La realtà del Paese ci propone ben altre esigenze, altre necessità legate al mondo dell’impresa, da cui nascono valore e lavoro. Innanzitutto, servirebbe semplificazione vera e non mascherata; una sorta di intervento straordinario, per quanto straordinario sia il periodo che stiamo vivendo.
Dove, però, non si può non notare come, da un alto, ci sia la burocrazia, tornata alla gestione ordinaria, ma con una visione elitaria, di questioni drammatiche e, dall’altro, il popolo degli imprenditori, dei professionisti, dei lavoratori alle prese con la gestione straordinaria di un’emergenza sociale ed economica mai vista in precedenza. I tempi, gli atteggiamenti, le procedure burocratiche sono e restano inadeguate alla situazione in cui vive oggi il popolo del lavoro.

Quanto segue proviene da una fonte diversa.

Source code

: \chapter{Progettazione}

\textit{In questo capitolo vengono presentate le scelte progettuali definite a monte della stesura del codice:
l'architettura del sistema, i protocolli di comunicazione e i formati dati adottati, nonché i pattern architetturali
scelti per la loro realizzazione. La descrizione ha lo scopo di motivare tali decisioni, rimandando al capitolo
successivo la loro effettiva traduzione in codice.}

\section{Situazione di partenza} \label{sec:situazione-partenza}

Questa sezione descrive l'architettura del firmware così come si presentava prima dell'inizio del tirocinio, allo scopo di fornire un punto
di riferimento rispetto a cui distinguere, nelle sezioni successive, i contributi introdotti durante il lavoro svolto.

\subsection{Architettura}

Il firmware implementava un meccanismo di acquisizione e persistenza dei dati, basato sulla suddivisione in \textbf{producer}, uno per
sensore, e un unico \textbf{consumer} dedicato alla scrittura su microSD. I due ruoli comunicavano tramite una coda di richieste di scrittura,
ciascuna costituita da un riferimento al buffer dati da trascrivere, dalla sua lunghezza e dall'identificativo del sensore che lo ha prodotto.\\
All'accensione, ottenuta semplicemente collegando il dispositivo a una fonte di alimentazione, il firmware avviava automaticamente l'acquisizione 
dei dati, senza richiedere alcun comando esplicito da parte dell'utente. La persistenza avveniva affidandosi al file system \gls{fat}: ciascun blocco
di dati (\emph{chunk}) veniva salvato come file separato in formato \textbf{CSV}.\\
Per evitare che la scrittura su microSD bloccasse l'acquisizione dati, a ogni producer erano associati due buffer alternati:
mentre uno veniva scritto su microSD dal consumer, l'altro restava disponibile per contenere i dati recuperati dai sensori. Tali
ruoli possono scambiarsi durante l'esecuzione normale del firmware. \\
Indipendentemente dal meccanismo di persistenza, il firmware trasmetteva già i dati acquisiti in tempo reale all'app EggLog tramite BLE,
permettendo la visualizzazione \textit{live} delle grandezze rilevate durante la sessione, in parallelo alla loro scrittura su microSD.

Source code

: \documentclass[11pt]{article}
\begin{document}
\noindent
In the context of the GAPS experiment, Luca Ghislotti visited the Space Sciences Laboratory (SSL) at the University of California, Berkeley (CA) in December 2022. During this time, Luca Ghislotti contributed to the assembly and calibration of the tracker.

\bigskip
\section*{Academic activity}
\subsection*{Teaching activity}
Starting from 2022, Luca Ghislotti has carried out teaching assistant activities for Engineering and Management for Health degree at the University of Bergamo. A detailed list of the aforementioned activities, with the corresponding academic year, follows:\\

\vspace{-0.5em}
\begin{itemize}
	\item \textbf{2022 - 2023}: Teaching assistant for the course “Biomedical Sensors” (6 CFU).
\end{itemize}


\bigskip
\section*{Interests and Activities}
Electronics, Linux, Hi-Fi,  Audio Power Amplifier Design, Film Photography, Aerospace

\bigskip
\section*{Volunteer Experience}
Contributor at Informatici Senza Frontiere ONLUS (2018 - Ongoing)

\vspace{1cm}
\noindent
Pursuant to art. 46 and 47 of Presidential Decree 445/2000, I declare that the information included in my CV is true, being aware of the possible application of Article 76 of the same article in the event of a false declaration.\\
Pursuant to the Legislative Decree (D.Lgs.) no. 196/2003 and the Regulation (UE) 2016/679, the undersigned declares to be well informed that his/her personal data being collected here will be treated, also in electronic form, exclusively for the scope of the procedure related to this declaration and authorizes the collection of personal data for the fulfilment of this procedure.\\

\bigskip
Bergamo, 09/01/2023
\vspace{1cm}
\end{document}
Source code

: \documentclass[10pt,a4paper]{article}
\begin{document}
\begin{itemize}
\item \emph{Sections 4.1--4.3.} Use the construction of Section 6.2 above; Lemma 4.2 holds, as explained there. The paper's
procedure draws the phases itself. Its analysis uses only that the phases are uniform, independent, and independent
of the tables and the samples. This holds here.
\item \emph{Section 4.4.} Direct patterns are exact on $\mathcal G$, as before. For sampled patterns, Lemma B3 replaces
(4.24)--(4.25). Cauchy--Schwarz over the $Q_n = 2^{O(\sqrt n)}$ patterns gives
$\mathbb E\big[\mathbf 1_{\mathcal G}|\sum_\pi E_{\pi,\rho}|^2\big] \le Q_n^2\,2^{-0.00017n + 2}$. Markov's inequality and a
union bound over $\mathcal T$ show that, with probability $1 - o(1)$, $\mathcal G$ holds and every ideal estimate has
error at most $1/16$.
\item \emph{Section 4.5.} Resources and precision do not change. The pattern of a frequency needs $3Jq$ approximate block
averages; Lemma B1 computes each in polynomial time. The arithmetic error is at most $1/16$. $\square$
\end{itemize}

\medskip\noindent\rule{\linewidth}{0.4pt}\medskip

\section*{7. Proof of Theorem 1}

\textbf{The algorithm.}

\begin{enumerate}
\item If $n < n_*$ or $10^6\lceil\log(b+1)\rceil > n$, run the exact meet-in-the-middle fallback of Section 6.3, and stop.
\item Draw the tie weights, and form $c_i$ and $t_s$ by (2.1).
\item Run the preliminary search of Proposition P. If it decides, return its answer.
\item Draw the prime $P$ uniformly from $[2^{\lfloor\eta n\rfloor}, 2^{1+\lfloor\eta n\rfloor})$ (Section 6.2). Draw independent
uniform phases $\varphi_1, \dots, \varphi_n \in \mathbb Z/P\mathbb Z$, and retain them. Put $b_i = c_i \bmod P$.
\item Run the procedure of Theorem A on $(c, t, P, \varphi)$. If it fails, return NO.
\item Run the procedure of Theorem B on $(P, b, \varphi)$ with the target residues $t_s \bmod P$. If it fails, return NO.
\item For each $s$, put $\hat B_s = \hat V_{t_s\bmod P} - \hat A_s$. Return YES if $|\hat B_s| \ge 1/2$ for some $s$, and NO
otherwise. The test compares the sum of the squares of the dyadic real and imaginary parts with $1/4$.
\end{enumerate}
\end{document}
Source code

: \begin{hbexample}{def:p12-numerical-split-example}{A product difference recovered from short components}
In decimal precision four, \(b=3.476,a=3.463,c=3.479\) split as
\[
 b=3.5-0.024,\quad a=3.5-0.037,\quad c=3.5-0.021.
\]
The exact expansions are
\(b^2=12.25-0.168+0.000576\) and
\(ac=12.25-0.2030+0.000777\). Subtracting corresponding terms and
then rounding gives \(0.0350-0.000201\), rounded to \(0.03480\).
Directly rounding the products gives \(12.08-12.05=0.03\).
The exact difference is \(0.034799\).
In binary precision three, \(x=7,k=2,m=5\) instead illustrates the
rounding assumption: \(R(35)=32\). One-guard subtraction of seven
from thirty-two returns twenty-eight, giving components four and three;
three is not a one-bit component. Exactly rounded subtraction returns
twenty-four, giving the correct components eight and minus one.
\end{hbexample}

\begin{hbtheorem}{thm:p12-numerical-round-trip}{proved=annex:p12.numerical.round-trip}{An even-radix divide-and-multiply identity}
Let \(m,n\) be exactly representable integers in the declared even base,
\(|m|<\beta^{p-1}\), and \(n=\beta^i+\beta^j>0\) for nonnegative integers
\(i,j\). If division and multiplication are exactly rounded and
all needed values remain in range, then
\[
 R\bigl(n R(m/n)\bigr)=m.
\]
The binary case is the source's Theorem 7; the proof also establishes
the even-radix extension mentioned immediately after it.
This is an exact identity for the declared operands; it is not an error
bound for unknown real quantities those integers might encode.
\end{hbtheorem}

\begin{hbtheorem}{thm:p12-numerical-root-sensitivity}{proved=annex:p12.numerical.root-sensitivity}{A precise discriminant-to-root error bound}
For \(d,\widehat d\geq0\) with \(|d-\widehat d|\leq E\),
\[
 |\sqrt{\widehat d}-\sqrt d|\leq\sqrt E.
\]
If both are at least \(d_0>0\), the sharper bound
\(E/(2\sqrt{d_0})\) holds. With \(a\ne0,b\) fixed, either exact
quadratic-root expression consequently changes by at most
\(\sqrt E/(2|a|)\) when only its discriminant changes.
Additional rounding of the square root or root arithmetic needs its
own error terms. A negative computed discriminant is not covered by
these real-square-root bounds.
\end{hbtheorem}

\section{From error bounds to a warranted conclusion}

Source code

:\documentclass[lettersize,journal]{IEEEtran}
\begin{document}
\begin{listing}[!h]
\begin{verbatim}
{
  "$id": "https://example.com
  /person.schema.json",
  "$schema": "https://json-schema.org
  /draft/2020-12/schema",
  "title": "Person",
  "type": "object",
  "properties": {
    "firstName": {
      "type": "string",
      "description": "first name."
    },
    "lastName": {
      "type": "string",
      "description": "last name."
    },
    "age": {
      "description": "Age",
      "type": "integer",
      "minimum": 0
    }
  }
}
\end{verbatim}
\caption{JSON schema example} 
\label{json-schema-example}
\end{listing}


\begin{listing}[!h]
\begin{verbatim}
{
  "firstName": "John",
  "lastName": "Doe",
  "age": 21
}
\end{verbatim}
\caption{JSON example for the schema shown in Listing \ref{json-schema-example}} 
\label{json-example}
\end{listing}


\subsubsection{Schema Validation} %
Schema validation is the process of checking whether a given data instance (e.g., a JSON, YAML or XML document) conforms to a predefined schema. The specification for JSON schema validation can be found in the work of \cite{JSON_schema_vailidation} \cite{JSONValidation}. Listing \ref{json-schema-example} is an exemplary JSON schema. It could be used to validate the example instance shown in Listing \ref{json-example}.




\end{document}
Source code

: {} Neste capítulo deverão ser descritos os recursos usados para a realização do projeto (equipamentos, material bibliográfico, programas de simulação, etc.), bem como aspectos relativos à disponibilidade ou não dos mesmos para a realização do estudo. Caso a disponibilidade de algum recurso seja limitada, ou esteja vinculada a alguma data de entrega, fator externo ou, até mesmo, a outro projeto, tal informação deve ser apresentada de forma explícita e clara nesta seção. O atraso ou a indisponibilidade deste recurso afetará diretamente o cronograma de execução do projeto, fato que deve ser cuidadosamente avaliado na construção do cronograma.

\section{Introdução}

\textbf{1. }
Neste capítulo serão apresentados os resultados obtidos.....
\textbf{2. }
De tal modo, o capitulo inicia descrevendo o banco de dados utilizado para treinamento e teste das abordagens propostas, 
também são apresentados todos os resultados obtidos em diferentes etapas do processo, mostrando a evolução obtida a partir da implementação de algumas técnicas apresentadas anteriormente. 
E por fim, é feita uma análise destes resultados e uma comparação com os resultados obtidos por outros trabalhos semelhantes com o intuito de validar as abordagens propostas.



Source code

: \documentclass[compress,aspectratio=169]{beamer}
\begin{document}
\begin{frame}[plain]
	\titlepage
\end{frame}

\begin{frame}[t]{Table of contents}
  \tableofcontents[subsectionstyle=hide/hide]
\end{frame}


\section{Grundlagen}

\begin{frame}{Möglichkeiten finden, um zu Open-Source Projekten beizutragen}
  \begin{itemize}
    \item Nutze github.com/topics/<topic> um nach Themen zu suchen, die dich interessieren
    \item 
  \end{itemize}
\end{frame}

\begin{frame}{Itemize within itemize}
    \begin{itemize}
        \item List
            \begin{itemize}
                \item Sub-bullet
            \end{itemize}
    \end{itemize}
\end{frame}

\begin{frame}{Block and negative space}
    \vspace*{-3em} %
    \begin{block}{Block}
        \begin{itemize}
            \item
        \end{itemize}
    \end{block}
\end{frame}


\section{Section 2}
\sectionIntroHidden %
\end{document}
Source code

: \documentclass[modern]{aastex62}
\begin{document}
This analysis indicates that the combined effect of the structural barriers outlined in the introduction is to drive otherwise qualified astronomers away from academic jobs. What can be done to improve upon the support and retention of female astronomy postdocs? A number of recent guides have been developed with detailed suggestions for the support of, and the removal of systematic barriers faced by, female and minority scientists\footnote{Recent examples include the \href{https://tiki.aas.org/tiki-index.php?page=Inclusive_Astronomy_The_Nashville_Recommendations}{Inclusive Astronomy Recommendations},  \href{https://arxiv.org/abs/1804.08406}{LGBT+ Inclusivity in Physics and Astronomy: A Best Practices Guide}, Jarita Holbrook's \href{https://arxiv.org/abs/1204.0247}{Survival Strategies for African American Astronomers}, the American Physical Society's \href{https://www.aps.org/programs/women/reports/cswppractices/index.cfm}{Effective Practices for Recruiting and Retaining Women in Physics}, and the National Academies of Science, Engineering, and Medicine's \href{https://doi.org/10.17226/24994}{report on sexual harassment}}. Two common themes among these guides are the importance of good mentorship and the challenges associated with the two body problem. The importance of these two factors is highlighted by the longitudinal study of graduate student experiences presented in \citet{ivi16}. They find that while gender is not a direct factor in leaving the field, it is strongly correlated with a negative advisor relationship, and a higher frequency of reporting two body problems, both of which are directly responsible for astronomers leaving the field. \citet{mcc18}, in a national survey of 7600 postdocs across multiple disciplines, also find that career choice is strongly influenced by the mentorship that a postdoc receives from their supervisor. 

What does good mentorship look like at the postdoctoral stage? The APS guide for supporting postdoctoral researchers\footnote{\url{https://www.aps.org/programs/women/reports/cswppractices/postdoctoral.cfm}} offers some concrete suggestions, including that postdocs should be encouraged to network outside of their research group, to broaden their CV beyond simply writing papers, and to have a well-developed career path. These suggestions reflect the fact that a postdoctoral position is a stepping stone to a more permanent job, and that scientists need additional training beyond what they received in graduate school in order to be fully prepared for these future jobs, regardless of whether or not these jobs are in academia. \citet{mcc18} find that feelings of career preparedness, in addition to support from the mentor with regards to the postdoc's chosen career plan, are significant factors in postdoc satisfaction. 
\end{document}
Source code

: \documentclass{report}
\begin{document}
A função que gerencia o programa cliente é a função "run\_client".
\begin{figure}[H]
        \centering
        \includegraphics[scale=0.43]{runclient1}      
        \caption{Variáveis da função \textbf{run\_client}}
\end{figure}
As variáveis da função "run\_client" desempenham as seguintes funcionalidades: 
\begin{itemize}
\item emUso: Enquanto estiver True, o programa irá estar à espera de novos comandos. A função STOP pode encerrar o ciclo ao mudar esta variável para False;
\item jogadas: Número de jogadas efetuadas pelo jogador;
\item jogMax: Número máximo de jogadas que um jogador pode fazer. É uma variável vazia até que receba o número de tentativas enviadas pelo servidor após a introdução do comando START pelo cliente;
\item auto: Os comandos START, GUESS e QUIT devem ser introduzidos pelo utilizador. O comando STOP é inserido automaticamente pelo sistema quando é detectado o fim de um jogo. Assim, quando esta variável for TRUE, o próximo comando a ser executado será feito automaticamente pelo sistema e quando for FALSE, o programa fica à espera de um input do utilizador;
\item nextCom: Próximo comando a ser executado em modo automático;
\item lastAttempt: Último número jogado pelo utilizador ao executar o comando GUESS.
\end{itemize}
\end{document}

Ma cosa servirebbe per essere d’ausilio a chi produce ricchezza? La risposta è semplice: approfittare del periodo emergenziale e degli strumenti straordinari e, magari, azzerare l’impatto burocratico con un DPCM. Impossibile da realizzarsi?
No, basta volerlo. E sarebbe già bastato se nella fase iniziale della pandemia da Covid-19 ci fosse stato il coraggio di introdurre l’Ammortizzatore Sociale Unico, proposto dai Consulenti del Lavoro.
Al contrario, abbiamo dovuto sperimentare 25 diverse procedure per richiedere la stessa cosa: uno strumento di sostegno al reddito con medesima causale e da utilizzare tutti. Proposta ancora valida e da potersi attuare immediatamente visto che all’orizzonte ci sono ulteriori periodi di cassa integrazione.
Invece, ci si deve orientare tra una serie infinita di piattaforme, leggi, circolari, note, procedure con l’unico risultato di aver creato un mostro burocratico di dimensioni enormi, che non riesce a soddisfare pienamente le esigenze dei lavoratori.
E in questo contrasto tra élite e popolo si perde di vista il fine ultimo della semplificazione, che è quello di dare la possibilità ai cittadini di poter godere facilmente dei propri diritti. In Italia, invece, arriviamo alla parossistica situazione in cui è difficile adempiere anche solo ai propri doveri, proprio in virtù di complicazioni burocratiche.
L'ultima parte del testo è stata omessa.